## WHAT THE TASK ASKS
Repeat these records exactly, pictures excluded.

Stored entries
★ ★ ★ ★

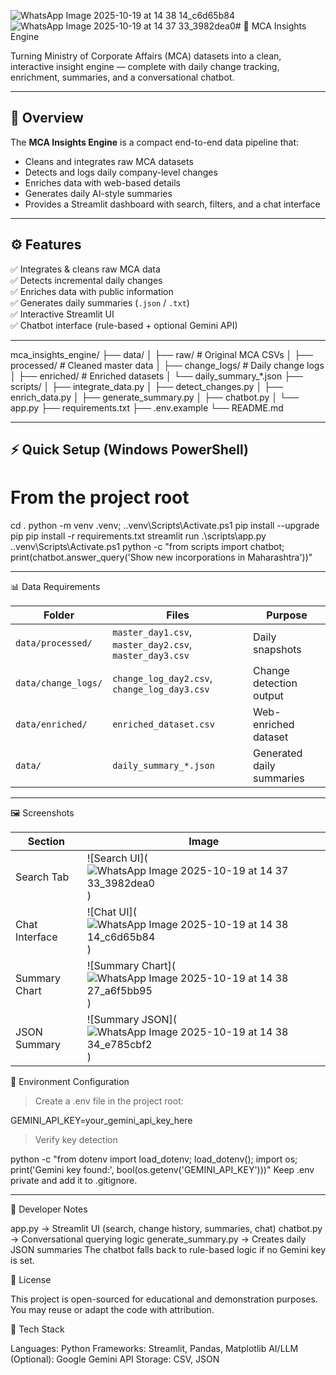 ![WhatsApp Image 2025-10-19 at 14 38 14_c6d65b84](https://github.com/user-attachments/assets/3ba6f2e3-bf6b-43ff-ac05-a744df6cf372)![WhatsApp Image 2025-10-19 at 14 37 33_3982dea0](https://github.com/user-attachments/assets/e777ce50-4d91-436f-9c9a-6f3532902dec)# 🚀 MCA Insights Engine

Turning Ministry of Corporate Affairs (MCA) datasets into a clean, interactive insight engine — complete with daily change tracking, enrichment, summaries, and a conversational chatbot.

---

## 🧭 Overview

The **MCA Insights Engine** is a compact end-to-end data pipeline that:

- Cleans and integrates raw MCA datasets  
- Detects and logs daily company-level changes  
- Enriches data with web-based details  
- Generates daily AI-style summaries  
- Provides a Streamlit dashboard with search, filters, and a chat interface  

---

## ⚙️ Features

✅ Integrates & cleans raw MCA data  
✅ Detects incremental daily changes  
✅ Enriches data with public information  
✅ Generates daily summaries (`.json` / `.txt`)  
✅ Interactive Streamlit UI  
✅ Chatbot interface (rule-based + optional Gemini API)  

---

mca_insights_engine/
├── data/
│ ├── raw/ # Original MCA CSVs
│ ├── processed/ # Cleaned master data
│ ├── change_logs/ # Daily change logs
│ ├── enriched/ # Enriched datasets
│ └── daily_summary_*.json
├── scripts/
│ ├── integrate_data.py
│ ├── detect_changes.py
│ ├── enrich_data.py
│ ├── generate_summary.py
│ ├── chatbot.py
│ └── app.py
├── requirements.txt
├── .env.example
└── README.md



---

## ⚡ Quick Setup (Windows PowerShell)

# From the project root
cd .
python -m venv .venv; .\.venv\Scripts\Activate.ps1
pip install --upgrade pip
pip install -r requirements.txt
streamlit run .\scripts\app.py
.\.venv\Scripts\Activate.ps1
python -c "from scripts import chatbot; print(chatbot.answer_query('Show new incorporations in Maharashtra'))"

---

📊 Data Requirements


| Folder              | Files                                                   | Purpose                   |
| ------------------- | ------------------------------------------------------- | ------------------------- |
| `data/processed/`   | `master_day1.csv`, `master_day2.csv`, `master_day3.csv` | Daily snapshots           |
| `data/change_logs/` | `change_log_day2.csv`, `change_log_day3.csv`            | Change detection output   |
| `data/enriched/`    | `enriched_dataset.csv`                                  | Web-enriched dataset      |
| `data/`             | `daily_summary_*.json`                                  | Generated daily summaries |

--- 

🖼️ Screenshots

| Section        | Image                                                     |
| -------------- | --------------------------------------------------------- |
| Search Tab     | ![Search UI](![WhatsApp Image 2025-10-19 at 14 37 33_3982dea0](https://github.com/user-attachments/assets/0aa6193f-162a-446d-8113-e14c6dc86e3f))|
| Chat Interface | ![Chat UI](![WhatsApp Image 2025-10-19 at 14 38 14_c6d65b84](https://github.com/user-attachments/assets/5677ba17-b352-4bc2-a398-d6758e0d8887))|
| Summary Chart  | ![Summary Chart](![WhatsApp Image 2025-10-19 at 14 38 27_a6f5bb95](https://github.com/user-attachments/assets/41857347-a625-4ad8-a591-84af4cff754b))|
| JSON Summary   | ![Summary JSON](![WhatsApp Image 2025-10-19 at 14 38 34_e785cbf2](https://github.com/user-attachments/assets/df2254b8-ca2d-4ada-b46c-6b354e6b8ee4))|

🔐 Environment Configuration

> Create a .env file in the project root:

GEMINI_API_KEY=your_gemini_api_key_here

 > Verify key detection

python -c "from dotenv import load_dotenv; load_dotenv(); import os; print('Gemini key found:', bool(os.getenv('GEMINI_API_KEY')))"
Keep .env private and add it to .gitignore.

---

🧠 Developer Notes

app.py → Streamlit UI (search, change history, summaries, chat)
chatbot.py → Conversational querying logic
generate_summary.py → Creates daily JSON summaries
The chatbot falls back to rule-based logic if no Gemini key is set.

📜 License

This project is open-sourced for educational and demonstration purposes.
You may reuse or adapt the code with attribution.

🧩 Tech Stack

Languages: Python
Frameworks: Streamlit, Pandas, Matplotlib
AI/LLM (Optional): Google Gemini API
Storage: CSV, JSON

★ ★ ★ ★

## RESULT FOR THIS TASK
 ![WhatsApp Image 2025-10-19 at 14 38 14_c6d65b84](https://github.com/user-attachments/assets/3ba6f2e3-bf6b-43ff-ac05-a744df6cf372)![WhatsApp Image 2025-10-19 at 14 37 33_3982dea0](https://github.com/user-attachments/assets/e777ce50-4d91-436f-9c9a-6f3532902dec)# 🚀 MCA Insights Engine

Turning Ministry of Corporate Affairs (MCA) datasets into a clean, interactive insight engine — complete with daily change tracking, enrichment, summaries, and a conversational chatbot.

---

## 🧭 Overview

The **MCA Insights Engine** is a compact end-to-end data pipeline that:

- Cleans and integrates raw MCA datasets  
- Detects and logs daily company-level changes  
- Enriches data with web-based details  
- Generates daily AI-style summaries  
- Provides a Streamlit dashboard with search, filters, and a chat interface  

---

## ⚙️ Features

✅ Integrates & cleans raw MCA data  
✅ Detects incremental daily changes  
✅ Enriches data with public information  
✅ Generates daily summaries (`.json` / `.txt`)  
✅ Interactive Streamlit UI  
✅ Chatbot interface (rule-based + optional Gemini API)  

---

mca_insights_engine/
├── data/
│ ├── raw/ # Original MCA CSVs
│ ├── processed/ # Cleaned master data
│ ├── change_logs/ # Daily change logs
│ ├── enriched/ # Enriched datasets
│ └── daily_summary_*.json
├── scripts/
│ ├── integrate_data.py
│ ├── detect_changes.py
│ ├── enrich_data.py
│ ├── generate_summary.py
│ ├── chatbot.py
│ └── app.py
├── requirements.txt
├── .env.example
└── README.md



---

## ⚡ Quick Setup (Windows PowerShell)

# From the project root
cd .
python -m venv .venv; .\.venv\Scripts\Activate.ps1
pip install --upgrade pip
pip install -r requirements.txt
streamlit run .\scripts\app.py
.\.venv\Scripts\Activate.ps1
python -c "from scripts import chatbot; print(chatbot.answer_query('Show new incorporations in Maharashtra'))"

---

📊 Data Requirements


| Folder              | Files                                                   | Purpose                   |
| ------------------- | ------------------------------------------------------- | ------------------------- |
| `data/processed/`   | `master_day1.csv`, `master_day2.csv`, `master_day3.csv` | Daily snapshots           |
| `data/change_logs/` | `change_log_day2.csv`, `change_log_day3.csv`            | Change detection output   |
| `data/enriched/`    | `enriched_dataset.csv`                                  | Web-enriched dataset      |
| `data/`             | `daily_summary_*.json`                                  | Generated daily summaries |

--- 

🖼️ Screenshots

| Section        | Image                                                     |
| -------------- | --------------------------------------------------------- |
| Search Tab     | ![Search UI](![WhatsApp Image 2025-10-19 at 14 37 33_3982dea0](https://github.com/user-attachments/assets/0aa6193f-162a-446d-8113-e14c6dc86e3f))|
| Chat Interface | ![Chat UI](![WhatsApp Image 2025-10-19 at 14 38 14_c6d65b84](https://github.com/user-attachments/assets/5677ba17-b352-4bc2-a398-d6758e0d8887))|
| Summary Chart  | ![Summary Chart](![WhatsApp Image 2025-10-19 at 14 38 27_a6f5bb95](https://github.com/user-attachments/assets/41857347-a625-4ad8-a591-84af4cff754b))|
| JSON Summary   | ![Summary JSON](![WhatsApp Image 2025-10-19 at 14 38 34_e785cbf2](https://github.com/user-attachments/assets/df2254b8-ca2d-4ada-b46c-6b354e6b8ee4))|

🔐 Environment Configuration

> Create a .env file in the project root:

GEMINI_API_KEY=your_gemini_api_key_here

 > Verify key detection

python -c "from dotenv import load_dotenv; load_dotenv(); import os; print('Gemini key found:', bool(os.getenv('GEMINI_API_KEY')))"
Keep .env private and add it to .gitignore.

---

🧠 Developer Notes

app.py → Streamlit UI (search, change history, summaries, chat)
chatbot.py → Conversational querying logic
generate_summary.py → Creates daily JSON summaries
The chatbot falls back to rule-based logic if no Gemini key is set.

📜 License

This project is open-sourced for educational and demonstration purposes.
You may reuse or adapt the code with attribution.

🧩 Tech Stack

Languages: Python
Frameworks: Streamlit, Pandas, Matplotlib
AI/LLM (Optional): Google Gemini API
Storage: CSV, JSON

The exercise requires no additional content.